Chinese shares slumped 5.30 percent on Monday in response to the publication of the statement.
Policy makers had refrained from injecting more liquidity -- owing to fears about a growth of bad debt -- which has in turn weighed on the economy.
In the statement, the central bank repeated Premier Li Keqiang's previous calls to "make active use of existing funds" to support the economy.It asked lenders to "prudently manage liquidity risks that may result from overly fast credit asset expansion".
"All financial institutions should... maintain credit growth at a stable and moderate level," it added.
It also urged large commercial lenders to "cooperate with the central bank to stabilise the market".

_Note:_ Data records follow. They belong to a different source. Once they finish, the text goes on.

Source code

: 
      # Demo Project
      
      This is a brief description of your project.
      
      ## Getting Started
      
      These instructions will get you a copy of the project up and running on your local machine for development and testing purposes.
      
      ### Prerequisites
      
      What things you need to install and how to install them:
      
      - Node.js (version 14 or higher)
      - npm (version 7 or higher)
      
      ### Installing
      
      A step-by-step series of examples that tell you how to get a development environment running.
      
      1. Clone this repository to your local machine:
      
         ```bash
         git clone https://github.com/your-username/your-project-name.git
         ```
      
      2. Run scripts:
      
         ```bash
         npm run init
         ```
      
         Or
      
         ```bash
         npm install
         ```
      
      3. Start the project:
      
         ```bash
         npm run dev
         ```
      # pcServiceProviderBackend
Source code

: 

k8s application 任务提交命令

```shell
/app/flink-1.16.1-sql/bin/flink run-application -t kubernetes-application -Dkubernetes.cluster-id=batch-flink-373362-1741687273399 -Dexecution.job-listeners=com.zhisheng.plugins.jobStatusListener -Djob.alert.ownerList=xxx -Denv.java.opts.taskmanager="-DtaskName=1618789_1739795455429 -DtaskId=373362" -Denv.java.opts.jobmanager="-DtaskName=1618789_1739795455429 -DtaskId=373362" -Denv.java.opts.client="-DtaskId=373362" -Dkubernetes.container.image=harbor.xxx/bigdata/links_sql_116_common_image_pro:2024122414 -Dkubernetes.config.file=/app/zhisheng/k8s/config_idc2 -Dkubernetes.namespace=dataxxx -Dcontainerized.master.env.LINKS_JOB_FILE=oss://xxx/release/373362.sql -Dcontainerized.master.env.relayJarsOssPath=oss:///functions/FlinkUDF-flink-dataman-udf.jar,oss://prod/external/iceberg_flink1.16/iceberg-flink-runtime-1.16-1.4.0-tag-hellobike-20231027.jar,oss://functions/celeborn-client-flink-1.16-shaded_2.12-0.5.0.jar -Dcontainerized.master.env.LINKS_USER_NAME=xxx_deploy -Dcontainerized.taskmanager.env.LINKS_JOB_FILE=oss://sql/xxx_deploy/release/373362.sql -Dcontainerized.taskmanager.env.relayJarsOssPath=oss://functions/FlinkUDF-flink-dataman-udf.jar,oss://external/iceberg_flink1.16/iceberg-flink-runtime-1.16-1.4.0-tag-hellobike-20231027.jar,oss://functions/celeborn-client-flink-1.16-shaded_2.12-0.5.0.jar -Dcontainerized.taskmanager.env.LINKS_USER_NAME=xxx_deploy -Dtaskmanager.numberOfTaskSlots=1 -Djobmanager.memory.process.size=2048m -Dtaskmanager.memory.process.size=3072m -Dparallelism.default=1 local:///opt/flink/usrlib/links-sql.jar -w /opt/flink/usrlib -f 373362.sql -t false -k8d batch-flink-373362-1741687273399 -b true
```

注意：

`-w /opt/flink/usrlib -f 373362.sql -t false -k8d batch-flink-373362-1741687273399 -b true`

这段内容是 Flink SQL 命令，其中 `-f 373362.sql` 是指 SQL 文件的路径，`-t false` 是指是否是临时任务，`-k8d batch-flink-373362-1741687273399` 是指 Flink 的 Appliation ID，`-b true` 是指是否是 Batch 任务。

The rates banks charge to borrow from each other eased on Friday after jumping into double figures on Thursday amid rumours the central bank had pressured lenders to release funds.
Liquidity conditions further alleviated on Monday, with the seven-day repurchase agreement rate -- a benchmark for interbank borrowing costs - falling to 7.58 percent on a weighted-average basis, from 9.25 percent at Friday's close, according to Dow Jones Newswires."The worries (over liquidity) have now escalated to worries over a potential Chinese financial crisis," Shen Jun, a Shanghai-based analyst with BOC International, told AFP.
But he stressed that the central bank statement indicates authorities will likely stay on the sidelines and let banks deal with the issue on their own.
"The central bank's stance of sitting it out in fact shows that it is taking the initiative to squeeze out bubbles (from the financial system)," he said.
China's economy, a crucial driver of global growth, expanded 7.8 percent in 2012 -- its slowest pace in 13 years -- and recorded a surprisingly weak 7.7 percent expansion in the first quarter this year, well below forecasts.
Goldman Sachs on Monday revised down its forecast for China's economic growth to 7.4 percent from the previous 7.8 percent for 2013, citing tight liquidity in the banking system.
The government has set a growth target for 2013 of 7.5 percent, the same as last year's, as it looks to retool its economic model from exports to domestic consumption.
Zhang Zhiwei, a Hong Kong-based economist with Nomura International, said the central bank's announcement suggested authorities would tolerate slowing economic growth and would not loosen credit policy.
"We believe these statements suggest that the central bank's policy stance remains tight," he said.